══ DATA FOR THIS TASK

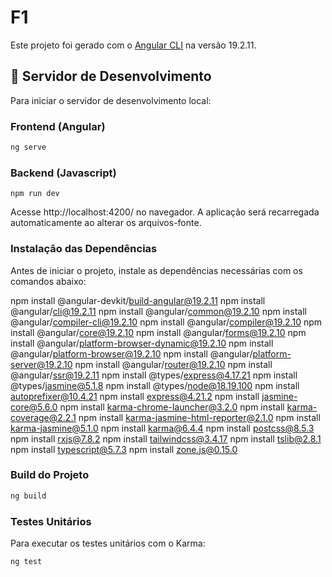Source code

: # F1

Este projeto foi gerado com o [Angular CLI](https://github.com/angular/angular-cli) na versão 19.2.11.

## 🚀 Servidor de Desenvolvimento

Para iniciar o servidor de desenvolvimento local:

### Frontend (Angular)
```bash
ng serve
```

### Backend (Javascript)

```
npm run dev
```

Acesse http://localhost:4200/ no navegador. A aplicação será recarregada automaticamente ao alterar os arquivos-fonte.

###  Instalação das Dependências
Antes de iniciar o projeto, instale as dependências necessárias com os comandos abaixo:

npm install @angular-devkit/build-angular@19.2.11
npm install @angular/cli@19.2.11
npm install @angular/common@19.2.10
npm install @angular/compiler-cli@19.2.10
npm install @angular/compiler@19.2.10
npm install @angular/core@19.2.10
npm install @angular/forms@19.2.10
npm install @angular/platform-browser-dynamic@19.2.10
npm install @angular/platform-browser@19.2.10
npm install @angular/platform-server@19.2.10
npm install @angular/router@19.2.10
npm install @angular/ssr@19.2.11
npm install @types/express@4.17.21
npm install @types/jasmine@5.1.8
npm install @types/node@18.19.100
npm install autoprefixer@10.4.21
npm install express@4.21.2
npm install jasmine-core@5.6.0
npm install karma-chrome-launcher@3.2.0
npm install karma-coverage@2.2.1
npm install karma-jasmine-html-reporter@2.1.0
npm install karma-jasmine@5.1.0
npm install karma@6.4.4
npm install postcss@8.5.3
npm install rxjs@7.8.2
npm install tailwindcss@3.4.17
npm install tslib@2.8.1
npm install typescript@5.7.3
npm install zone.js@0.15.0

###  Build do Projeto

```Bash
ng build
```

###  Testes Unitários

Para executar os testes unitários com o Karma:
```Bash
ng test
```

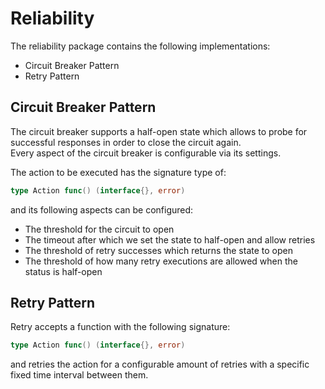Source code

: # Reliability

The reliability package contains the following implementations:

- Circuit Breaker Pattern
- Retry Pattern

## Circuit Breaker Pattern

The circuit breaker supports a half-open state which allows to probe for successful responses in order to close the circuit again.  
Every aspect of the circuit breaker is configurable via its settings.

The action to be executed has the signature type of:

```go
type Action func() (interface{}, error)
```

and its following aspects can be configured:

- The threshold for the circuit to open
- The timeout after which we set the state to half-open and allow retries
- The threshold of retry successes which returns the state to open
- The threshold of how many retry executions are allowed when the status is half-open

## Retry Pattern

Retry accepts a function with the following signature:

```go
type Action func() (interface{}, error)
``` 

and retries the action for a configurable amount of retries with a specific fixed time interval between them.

════

THE PROBLEM: Using the data above, output the line that has "npm install postcss@8.5.3", the line that has "- Retry Pattern", and whatever lines fall between, each exactly as it stands and without pictures.

FINAL ANSWER:
npm install postcss@8.5.3
npm install rxjs@7.8.2
npm install tailwindcss@3.4.17
npm install tslib@2.8.1
npm install typescript@5.7.3
npm install zone.js@0.15.0

###  Build do Projeto

```Bash
ng build
```

###  Testes Unitários

Para executar os testes unitários com o Karma:
```Bash
ng test
```

Source code

: # Reliability

The reliability package contains the following implementations:

- Circuit Breaker Pattern
- Retry Pattern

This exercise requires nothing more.